Stored items from a collection:
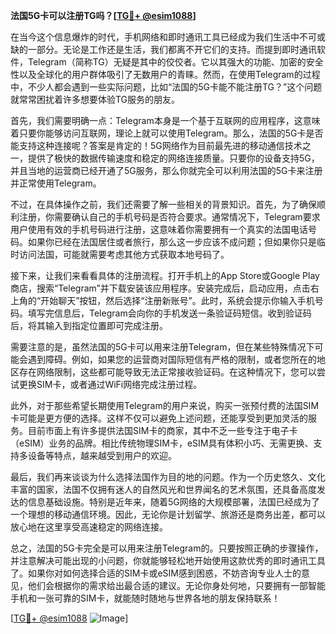 **法国5G卡可以注册TG吗？[[TG💪+ @esim1088](https://t.me/s/esim1088)]**

在当今这个信息爆炸的时代，手机网络和即时通讯工具已经成为我们生活中不可或缺的一部分。无论是工作还是生活，我们都离不开它们的支持。而提到即时通讯软件，Telegram（简称TG）无疑是其中的佼佼者。它以其强大的功能、加密的安全性以及全球化的用户群体吸引了无数用户的青睐。然而，在使用Telegram的过程中，不少人都会遇到一些实际问题，比如“法国的5G卡能不能注册TG？”这个问题就常常困扰着许多想要体验TG服务的朋友。

首先，我们需要明确一点：Telegram本身是一个基于互联网的应用程序，这意味着只要你能够访问互联网，理论上就可以使用Telegram。那么，法国的5G卡是否能支持这种连接呢？答案是肯定的！5G网络作为目前最先进的移动通信技术之一，提供了极快的数据传输速度和稳定的网络连接质量。只要你的设备支持5G，并且当地的运营商已经开通了5G服务，那么你就完全可以利用法国的5G卡来注册并正常使用Telegram。

不过，在具体操作之前，我们还需要了解一些相关的背景知识。首先，为了确保顺利注册，你需要确认自己的手机号码是否符合要求。通常情况下，Telegram要求用户使用有效的手机号码进行注册，这意味着你需要拥有一个真实的法国电话号码。如果你已经在法国居住或者旅行，那么这一步应该不成问题；但如果你只是临时访问法国，可能就需要考虑其他方式获取本地号码了。

接下来，让我们来看看具体的注册流程。打开手机上的App Store或Google Play商店，搜索“Telegram”并下载安装该应用程序。安装完成后，启动应用，点击右上角的“开始聊天”按钮，然后选择“注册新账号”。此时，系统会提示你输入手机号码。填写完信息后，Telegram会向你的手机发送一条验证码短信。收到验证码后，将其输入到指定位置即可完成注册。

需要注意的是，虽然法国的5G卡可以用来注册Telegram，但在某些特殊情况下可能会遇到障碍。例如，如果您的运营商对国际短信有严格的限制，或者您所在的地区存在网络限制，这些都可能导致无法正常接收验证码。在这种情况下，您可以尝试更换SIM卡，或者通过WiFi网络完成注册过程。

此外，对于那些希望长期使用Telegram的用户来说，购买一张预付费的法国SIM卡可能是更方便的选择。这样不仅可以避免上述问题，还能享受到更加灵活的服务。目前市面上有许多提供法国SIM卡的商家，其中不乏一些专注于电子卡（eSIM）业务的品牌。相比传统物理SIM卡，eSIM具有体积小巧、无需更换、支持多设备等特点，越来越受到用户的欢迎。

最后，我们再来谈谈为什么选择法国作为目的地的问题。作为一个历史悠久、文化丰富的国家，法国不仅拥有迷人的自然风光和世界闻名的艺术氛围，还具备高度发达的信息基础设施。特别是近年来，随着5G网络的大规模部署，法国已经成为了一个理想的移动通信环境。因此，无论你是计划留学、旅游还是商务出差，都可以放心地在这里享受高速稳定的网络连接。

总之，法国的5G卡完全是可以用来注册Telegram的。只要按照正确的步骤操作，并注意解决可能出现的小问题，你就能够轻松地开始使用这款优秀的即时通讯工具了。如果你对如何选择合适的SIM卡或eSIM感到困惑，不妨咨询专业人士的意见，他们会根据你的需求给出最合适的建议。无论你身处何地，只要拥有一部智能手机和一张可靠的SIM卡，就能随时随地与世界各地的朋友保持联系！

[[TG💪+ @esim1088](https://t.me/s/esim1088) ![Image](https://i.postimg.cc/4NQfJmqS/Snipaste-2025-05-13-00-14-12.png)]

INSTRUCTIONS TO FOLLOW: Take the entries shown above and quote them verbatim, passing over the pictures.

EXERCISE ANSWER:
 **法国5G卡可以注册TG吗？[[TG💪+ @esim1088](https://t.me/s/esim1088)]**

在当今这个信息爆炸的时代，手机网络和即时通讯工具已经成为我们生活中不可或缺的一部分。无论是工作还是生活，我们都离不开它们的支持。而提到即时通讯软件，Telegram（简称TG）无疑是其中的佼佼者。它以其强大的功能、加密的安全性以及全球化的用户群体吸引了无数用户的青睐。然而，在使用Telegram的过程中，不少人都会遇到一些实际问题，比如“法国的5G卡能不能注册TG？”这个问题就常常困扰着许多想要体验TG服务的朋友。

首先，我们需要明确一点：Telegram本身是一个基于互联网的应用程序，这意味着只要你能够访问互联网，理论上就可以使用Telegram。那么，法国的5G卡是否能支持这种连接呢？答案是肯定的！5G网络作为目前最先进的移动通信技术之一，提供了极快的数据传输速度和稳定的网络连接质量。只要你的设备支持5G，并且当地的运营商已经开通了5G服务，那么你就完全可以利用法国的5G卡来注册并正常使用Telegram。

不过，在具体操作之前，我们还需要了解一些相关的背景知识。首先，为了确保顺利注册，你需要确认自己的手机号码是否符合要求。通常情况下，Telegram要求用户使用有效的手机号码进行注册，这意味着你需要拥有一个真实的法国电话号码。如果你已经在法国居住或者旅行，那么这一步应该不成问题；但如果你只是临时访问法国，可能就需要考虑其他方式获取本地号码了。

接下来，让我们来看看具体的注册流程。打开手机上的App Store或Google Play商店，搜索“Telegram”并下载安装该应用程序。安装完成后，启动应用，点击右上角的“开始聊天”按钮，然后选择“注册新账号”。此时，系统会提示你输入手机号码。填写完信息后，Telegram会向你的手机发送一条验证码短信。收到验证码后，将其输入到指定位置即可完成注册。

需要注意的是，虽然法国的5G卡可以用来注册Telegram，但在某些特殊情况下可能会遇到障碍。例如，如果您的运营商对国际短信有严格的限制，或者您所在的地区存在网络限制，这些都可能导致无法正常接收验证码。在这种情况下，您可以尝试更换SIM卡，或者通过WiFi网络完成注册过程。

此外，对于那些希望长期使用Telegram的用户来说，购买一张预付费的法国SIM卡可能是更方便的选择。这样不仅可以避免上述问题，还能享受到更加灵活的服务。目前市面上有许多提供法国SIM卡的商家，其中不乏一些专注于电子卡（eSIM）业务的品牌。相比传统物理SIM卡，eSIM具有体积小巧、无需更换、支持多设备等特点，越来越受到用户的欢迎。

最后，我们再来谈谈为什么选择法国作为目的地的问题。作为一个历史悠久、文化丰富的国家，法国不仅拥有迷人的自然风光和世界闻名的艺术氛围，还具备高度发达的信息基础设施。特别是近年来，随着5G网络的大规模部署，法国已经成为了一个理想的移动通信环境。因此，无论你是计划留学、旅游还是商务出差，都可以放心地在这里享受高速稳定的网络连接。

总之，法国的5G卡完全是可以用来注册Telegram的。只要按照正确的步骤操作，并注意解决可能出现的小问题，你就能够轻松地开始使用这款优秀的即时通讯工具了。如果你对如何选择合适的SIM卡或eSIM感到困惑，不妨咨询专业人士的意见，他们会根据你的需求给出最合适的建议。无论你身处何地，只要拥有一部智能手机和一张可靠的SIM卡，就能随时随地与世界各地的朋友保持联系！

[[TG💪+ @esim1088](https://t.me/s/esim1088) ![Image](https://i.postimg.cc/4NQfJmqS/Snipaste-2025-05-13-00-14-12.png)]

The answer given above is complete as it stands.